SAT instances of the Pigeon Hole Problem

The Pigeon Hole problem asks whether it is possible to place n+1 pigeons in n holes without two pigeons being in the same hole (obviously, it's not possible).

SAT encoding

The SAT encoding of this problem is very straightforward. For each pigeon i we have a variable x_{ij} which means that pigeon i is placed in hole j. Then we have n+1 clauses which say that a pigeon has to be placed in some hole. Then for each hole we have a set of clauses ensuring that only one single pigeon is placed into that hole. This encoding leads to in total n * (n+1) propositional variables and to (n+1) + n * (n * (n+1) / 2) clauses.

Benchmark instances

There are five instances available at the DIMACS benchmark set which encode the pigeon hole problem for six to ten holes; details on the instances are given in Table 1.

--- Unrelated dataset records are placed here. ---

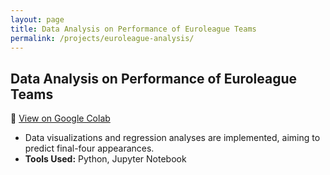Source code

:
 ```yaml
---
layout: page
title: Data Analysis on Performance of Euroleague Teams
permalink: /projects/euroleague-analysis/
---
```


## Data Analysis on Performance of Euroleague Teams

🔗 [View on Google Colab](https://colab.research.google.com)

- Data visualizations and regression analyses are implemented, aiming to predict final-four appearances.
- **Tools Used:** Python, Jupyter Notebook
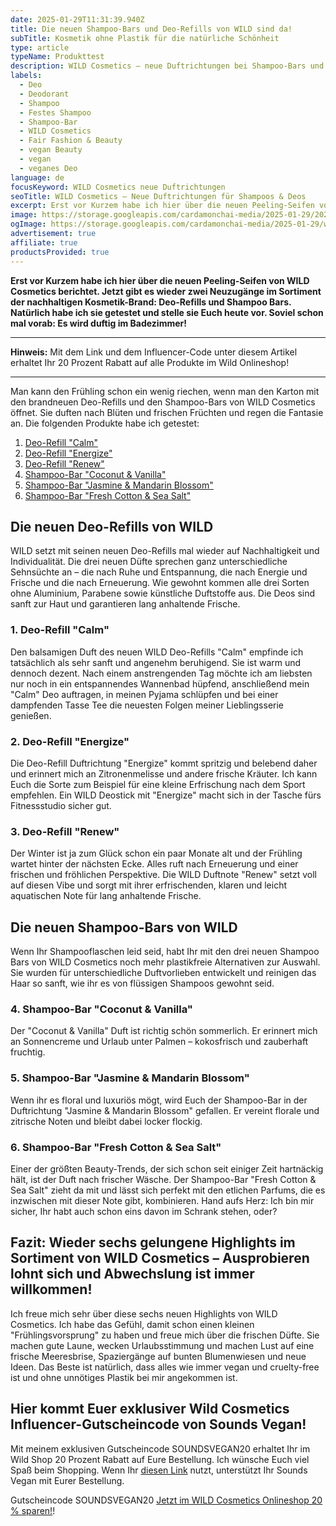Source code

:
 ```yaml
---
date: 2025-01-29T11:31:39.940Z
title: Die neuen Shampoo-Bars und Deo-Refills von WILD sind da!
subTitle: Kosmetik ohne Plastik für die natürliche Schönheit
type: article
typeName: Produkttest
description: WILD Cosmetics – neue Duftrichtungen bei Shampoo-Bars und Deos machen Lust auf den Frühling. Holt Euch hier alle Infos und testet sie direkt!
labels:
  - Deo
  - Deodorant
  - Shampoo
  - Festes Shampoo
  - Shampoo-Bar
  - WILD Cosmetics
  - Fair Fashion & Beauty
  - vegan Beauty
  - vegan
  - veganes Deo
language: de
focusKeyword: WILD Cosmetics neue Duftrichtungen
seoTitle: WILD Cosmetics – Neue Duftrichtungen für Shampoos & Deos
excerpt: Erst vor Kurzem habe ich hier über die neuen Peeling-Seifen von WILD Cosmetics berichtet. Jetzt gibt es wieder zwei Neuzugänge im Sortiment der nachhaltigen Kosmetik-Brand – Deo-Refills und Shampoo Bars. Natürlich habe ich sie getestet und stelle sie Euch heute vor. Soviel schon mal vorab – Es wird duftig im Badezimmer!
image: https://storage.googleapis.com/cardamonchai-media/2025-01-29/2025-01-29-soundsvegan-com-wild-cosmetics-09-jpg-imagine-482808_706c68_1024_768/640.webp
ogImage: https://storage.googleapis.com/cardamonchai-media/2025-01-29/wild-cosmetics-neue-duftrichtungen-soundsvegan-com-og-jpg-imagine-482808_7b7672_1200_628/640.webp
advertisement: true
affiliate: true
productsProvided: true
---
```


**Erst vor Kurzem habe ich hier über die neuen Peeling-Seifen von WILD Cosmetics berichtet. Jetzt gibt es wieder zwei Neuzugänge im Sortiment der nachhaltigen Kosmetik-Brand: Deo-Refills und Shampoo Bars. Natürlich habe ich sie getestet und stelle sie Euch heute vor. Soviel schon mal vorab: Es wird duftig im Badezimmer!**

---

**Hinweis:** Mit dem Link und dem Influencer-Code unter diesem Artikel erhaltet Ihr 20 Prozent Rabatt auf alle Produkte im Wild Onlineshop!

---

Man kann den Frühling schon ein wenig riechen, wenn man den Karton mit den brandneuen Deo-Refills und den Shampoo-Bars von WILD Cosmetics öffnet. Sie duften nach Blüten und frischen Früchten und regen die Fantasie an. Die folgenden Produkte habe ich getestet:

1. [Deo-Refill "Calm"](#calm)
2. [Deo-Refill "Energize"](#energize)
3. [Deo-Refill "Renew"](#renew)
4. [Shampoo-Bar "Coconut & Vanilla"](#coconut-vanilla)
5. [Shampoo-Bar "Jasmine & Mandarin Blossom"](#jasmine-mandarin-blossom)
6. [Shampoo-Bar "Fresh Cotton & Sea Salt"](#fresh-cotton-sea-salt)

<Gallery name="wild-cosmetics-neue-duftrichtungen-soundsvegan-2" />

## Die neuen Deo-Refills von WILD

WILD setzt mit seinen neuen Deo-Refills mal wieder auf Nachhaltigkeit und Individualität. Die drei neuen Düfte sprechen ganz unterschiedliche Sehnsüchte an – die nach Ruhe und Entspannung, die nach Energie und Frische und die nach Erneuerung. Wie gewohnt kommen alle drei Sorten ohne Aluminium, Parabene sowie künstliche Duftstoffe aus. Die Deos sind sanft zur Haut und garantieren lang anhaltende Frische.

<div id="calm"></div>

### 1. Deo-Refill "Calm"

Den balsamigen Duft des neuen WILD Deo-Refills "Calm" empfinde ich tatsächlich als sehr sanft und angenehm beruhigend. Sie ist warm und dennoch dezent. Nach einem anstrengenden Tag möchte ich am liebsten nur noch in ein entspannendes Wannenbad hüpfend, anschließend mein "Calm" Deo auftragen, in meinen Pyjama schlüpfen und bei einer dampfenden Tasse Tee die neuesten Folgen meiner Lieblingsserie genießen.

<div id="energize"></div>

### 2. Deo-Refill "Energize"

Die Deo-Refill Duftrichtung "Energize" kommt spritzig und belebend daher und erinnert mich an Zitronenmelisse und andere frische Kräuter. Ich kann Euch die Sorte zum Beispiel für eine kleine Erfrischung nach dem Sport empfehlen. Ein WILD Deostick mit "Energize" macht sich in der Tasche fürs Fitnessstudio sicher gut.

<div id="renew"></div>

### 3. Deo-Refill "Renew"

Der Winter ist ja zum Glück schon ein paar Monate alt und der Frühling wartet hinter der nächsten Ecke. Alles ruft nach Erneuerung und einer frischen und fröhlichen Perspektive. Die WILD Duftnote "Renew" setzt voll auf diesen Vibe und sorgt mit ihrer erfrischenden, klaren und leicht aquatischen Note für lang anhaltende Frische.

<div id="shampoo-bars"></div>

## Die neuen Shampoo-Bars von WILD

Wenn Ihr Shampooflaschen leid seid, habt Ihr mit den drei neuen Shampoo Bars von WILD Cosmetics noch mehr plastikfreie Alternativen zur Auswahl. Sie wurden für unterschiedliche Duftvorlieben entwickelt und reinigen das Haar so sanft, wie ihr es von flüssigen Shampoos gewohnt seid.

<div id="coconut-vanilla"></div>

### 4. Shampoo-Bar "Coconut & Vanilla"

Der "Coconut & Vanilla" Duft ist richtig schön sommerlich. Er erinnert mich an Sonnencreme und Urlaub unter Palmen – kokosfrisch und zauberhaft fruchtig.

<div id="jasmine-mandarin-blossom"></div>

### 5. Shampoo-Bar "Jasmine & Mandarin Blossom"

Wenn ihr es floral und luxuriös mögt, wird Euch der Shampoo-Bar in der Duftrichtung "Jasmine & Mandarin Blossom" gefallen. Er vereint florale und zitrische Noten und bleibt dabei locker flockig.

<div id="fresh-cotton-sea-salt"></div>

### 6. Shampoo-Bar "Fresh Cotton & Sea Salt"

Einer der größten Beauty-Trends, der sich schon seit einiger Zeit hartnäckig hält, ist der Duft nach frischer Wäsche. Der Shampoo-Bar "Fresh Cotton & Sea Salt" zieht da mit und lässt sich perfekt mit den etlichen Parfums, die es inzwischen mit dieser Note gibt, kombinieren. Hand aufs Herz: Ich bin mir sicher, Ihr habt auch schon eins davon im Schrank stehen, oder?

## Fazit: Wieder sechs gelungene Highlights im Sortiment von WILD Cosmetics – Ausprobieren lohnt sich und Abwechslung ist immer willkommen!

Ich freue mich sehr über diese sechs neuen Highlights von WILD Cosmetics. Ich habe das Gefühl, damit schon einen kleinen "Frühlingsvorsprung" zu haben und freue mich über die frischen Düfte. Sie machen gute Laune, wecken Urlaubsstimmung und machen Lust auf eine frische Meeresbrise, Spaziergänge auf bunten Blumenwiesen und neue Ideen. Das Beste ist natürlich, dass alles wie immer vegan und cruelty-free ist und ohne unnötiges Plastik bei mir angekommen ist.

## Hier kommt Euer exklusiver Wild Cosmetics Influencer-Gutscheincode von Sounds Vegan!

Mit meinem exklusiven Gutscheincode SOUNDSVEGAN20 erhaltet Ihr im Wild Shop 20 Prozent Rabatt auf Eure Bestellung. Ich wünsche Euch viel Spaß beim Shopping. Wenn Ihr [diesen Link](https://www.awin1.com/cread.php?awinmid=108144&awinaffid=632580&ued=https%3A%2F%2Fwww.wearewild.com%2Fde%2F%3Fdiscount%3DSOUNDSVEGAN20) nutzt, unterstützt Ihr Sounds Vegan mit Eurer Bestellung.

Gutscheincode SOUNDSVEGAN20 [Jetzt im WILD Cosmetics Onlineshop 20 % sparen!](https://www.awin1.com/cread.php?awinmid=108144&awinaffid=632580&ued=https%3A%2F%2Fwww.wearewild.com%2Fde%2F%3Fdiscount%3DSOUNDSVEGAN20)!

<Gallery name="wild-cosmetics-neue-duftrichtungen-soundsvegan-1" />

instance  holes  vars  clauses  satisfiable? 
hole6.cnf  42  133  no 
hole7.cnf  56  204  no 
hole8.cnf  72  297  no 
hole9.cnf  90  415  no 
hole10.cnf 10  110  561  no 

Table 1: SAT-encodings of the pigeon hole problem


The instances have originally been contributed by John Hooker and are also contained in a collection of SAT instances at the Forschungsinstitut fü anwendungsorientierte Wissensverarbeitung in Ulm, Germany.